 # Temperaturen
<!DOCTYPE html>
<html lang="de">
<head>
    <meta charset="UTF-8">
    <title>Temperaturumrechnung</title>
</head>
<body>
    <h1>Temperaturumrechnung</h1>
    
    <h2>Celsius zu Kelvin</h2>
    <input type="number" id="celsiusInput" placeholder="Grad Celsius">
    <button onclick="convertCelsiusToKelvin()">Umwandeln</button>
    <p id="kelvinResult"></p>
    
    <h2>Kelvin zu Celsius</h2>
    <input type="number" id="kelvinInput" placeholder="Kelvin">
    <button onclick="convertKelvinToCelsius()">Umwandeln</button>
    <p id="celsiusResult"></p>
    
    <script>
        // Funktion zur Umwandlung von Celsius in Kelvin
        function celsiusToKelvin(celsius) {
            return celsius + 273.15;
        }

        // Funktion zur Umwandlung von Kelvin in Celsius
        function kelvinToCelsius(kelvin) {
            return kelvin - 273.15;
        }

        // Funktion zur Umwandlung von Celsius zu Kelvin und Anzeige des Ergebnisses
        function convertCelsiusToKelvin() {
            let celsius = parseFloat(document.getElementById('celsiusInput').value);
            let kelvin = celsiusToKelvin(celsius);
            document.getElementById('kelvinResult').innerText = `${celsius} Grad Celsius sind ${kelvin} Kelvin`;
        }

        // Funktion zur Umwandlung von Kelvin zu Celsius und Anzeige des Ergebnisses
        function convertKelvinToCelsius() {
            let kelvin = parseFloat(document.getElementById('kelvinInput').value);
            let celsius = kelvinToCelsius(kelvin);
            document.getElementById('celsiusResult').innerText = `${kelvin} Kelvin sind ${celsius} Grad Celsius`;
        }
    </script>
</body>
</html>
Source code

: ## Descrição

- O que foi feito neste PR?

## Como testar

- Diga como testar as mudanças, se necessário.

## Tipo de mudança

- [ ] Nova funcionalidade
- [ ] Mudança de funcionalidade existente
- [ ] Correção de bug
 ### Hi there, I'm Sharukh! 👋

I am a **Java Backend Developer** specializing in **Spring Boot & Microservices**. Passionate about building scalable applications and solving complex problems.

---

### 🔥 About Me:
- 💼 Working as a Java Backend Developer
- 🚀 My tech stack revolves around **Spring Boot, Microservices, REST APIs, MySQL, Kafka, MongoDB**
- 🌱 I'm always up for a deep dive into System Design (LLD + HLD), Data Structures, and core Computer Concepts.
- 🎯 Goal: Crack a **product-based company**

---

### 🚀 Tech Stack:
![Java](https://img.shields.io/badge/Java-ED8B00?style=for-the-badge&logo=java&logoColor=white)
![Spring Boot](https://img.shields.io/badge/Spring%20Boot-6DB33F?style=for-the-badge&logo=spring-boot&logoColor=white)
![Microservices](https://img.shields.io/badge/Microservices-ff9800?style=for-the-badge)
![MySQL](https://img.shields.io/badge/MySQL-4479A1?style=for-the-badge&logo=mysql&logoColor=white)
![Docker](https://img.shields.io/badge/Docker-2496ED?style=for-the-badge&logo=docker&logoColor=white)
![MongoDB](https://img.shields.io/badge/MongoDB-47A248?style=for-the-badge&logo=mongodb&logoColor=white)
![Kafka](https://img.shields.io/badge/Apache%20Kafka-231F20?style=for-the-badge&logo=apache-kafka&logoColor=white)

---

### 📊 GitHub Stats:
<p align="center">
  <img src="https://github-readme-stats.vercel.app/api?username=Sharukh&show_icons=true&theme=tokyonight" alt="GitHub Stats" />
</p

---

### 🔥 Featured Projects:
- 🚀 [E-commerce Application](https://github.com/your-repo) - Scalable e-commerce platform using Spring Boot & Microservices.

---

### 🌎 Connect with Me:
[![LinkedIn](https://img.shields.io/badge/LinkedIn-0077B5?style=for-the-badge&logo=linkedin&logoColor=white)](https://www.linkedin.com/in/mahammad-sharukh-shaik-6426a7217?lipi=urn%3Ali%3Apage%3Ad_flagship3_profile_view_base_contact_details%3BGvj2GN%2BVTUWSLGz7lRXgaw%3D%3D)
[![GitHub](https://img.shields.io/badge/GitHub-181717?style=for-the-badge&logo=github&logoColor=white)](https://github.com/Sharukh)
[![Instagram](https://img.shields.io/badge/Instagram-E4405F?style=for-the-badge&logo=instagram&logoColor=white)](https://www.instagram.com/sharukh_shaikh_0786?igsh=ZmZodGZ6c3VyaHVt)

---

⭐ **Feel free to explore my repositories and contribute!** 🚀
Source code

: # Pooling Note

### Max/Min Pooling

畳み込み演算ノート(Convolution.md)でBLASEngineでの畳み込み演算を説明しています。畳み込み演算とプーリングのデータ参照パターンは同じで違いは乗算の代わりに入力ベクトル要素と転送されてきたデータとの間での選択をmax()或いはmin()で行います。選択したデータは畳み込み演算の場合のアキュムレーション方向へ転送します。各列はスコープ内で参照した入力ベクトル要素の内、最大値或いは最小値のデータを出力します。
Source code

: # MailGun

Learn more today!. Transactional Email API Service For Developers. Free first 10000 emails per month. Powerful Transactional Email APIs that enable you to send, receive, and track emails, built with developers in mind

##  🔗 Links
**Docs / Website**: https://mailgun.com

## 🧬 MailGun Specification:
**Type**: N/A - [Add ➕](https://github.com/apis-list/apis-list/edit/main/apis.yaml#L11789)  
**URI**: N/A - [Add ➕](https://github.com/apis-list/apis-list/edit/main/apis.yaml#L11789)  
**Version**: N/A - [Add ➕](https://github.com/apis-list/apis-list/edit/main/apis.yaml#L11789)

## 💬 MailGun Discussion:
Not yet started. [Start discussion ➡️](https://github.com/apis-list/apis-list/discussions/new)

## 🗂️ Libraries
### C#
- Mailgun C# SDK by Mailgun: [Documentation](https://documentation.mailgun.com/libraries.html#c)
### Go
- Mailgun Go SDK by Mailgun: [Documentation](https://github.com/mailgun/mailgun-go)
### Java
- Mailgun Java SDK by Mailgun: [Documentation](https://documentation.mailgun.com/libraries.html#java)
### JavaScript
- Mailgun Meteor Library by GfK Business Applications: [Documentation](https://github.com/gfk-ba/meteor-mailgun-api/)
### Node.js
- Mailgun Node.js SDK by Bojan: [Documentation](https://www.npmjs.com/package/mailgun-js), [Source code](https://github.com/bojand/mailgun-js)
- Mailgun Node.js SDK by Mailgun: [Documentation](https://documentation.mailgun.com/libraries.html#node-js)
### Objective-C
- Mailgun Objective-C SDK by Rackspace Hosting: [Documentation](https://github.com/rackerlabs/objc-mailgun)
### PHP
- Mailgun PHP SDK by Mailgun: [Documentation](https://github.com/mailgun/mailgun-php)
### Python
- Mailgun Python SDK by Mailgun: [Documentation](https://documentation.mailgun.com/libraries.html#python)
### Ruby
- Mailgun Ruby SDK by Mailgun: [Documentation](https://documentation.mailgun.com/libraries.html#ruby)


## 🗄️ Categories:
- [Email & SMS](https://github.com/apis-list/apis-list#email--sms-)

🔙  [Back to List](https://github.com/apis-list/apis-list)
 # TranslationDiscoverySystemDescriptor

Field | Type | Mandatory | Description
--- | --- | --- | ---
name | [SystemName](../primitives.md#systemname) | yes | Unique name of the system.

Exercise instructions:
Could you reproduce exactly the lines of the entries above, from the one with "### JavaScript" through the one with "### Node.js", and nothing else?

Problem solution:
### JavaScript
- Mailgun Meteor Library by GfK Business Applications: [Documentation](https://github.com/gfk-ba/meteor-mailgun-api/)
### Node.js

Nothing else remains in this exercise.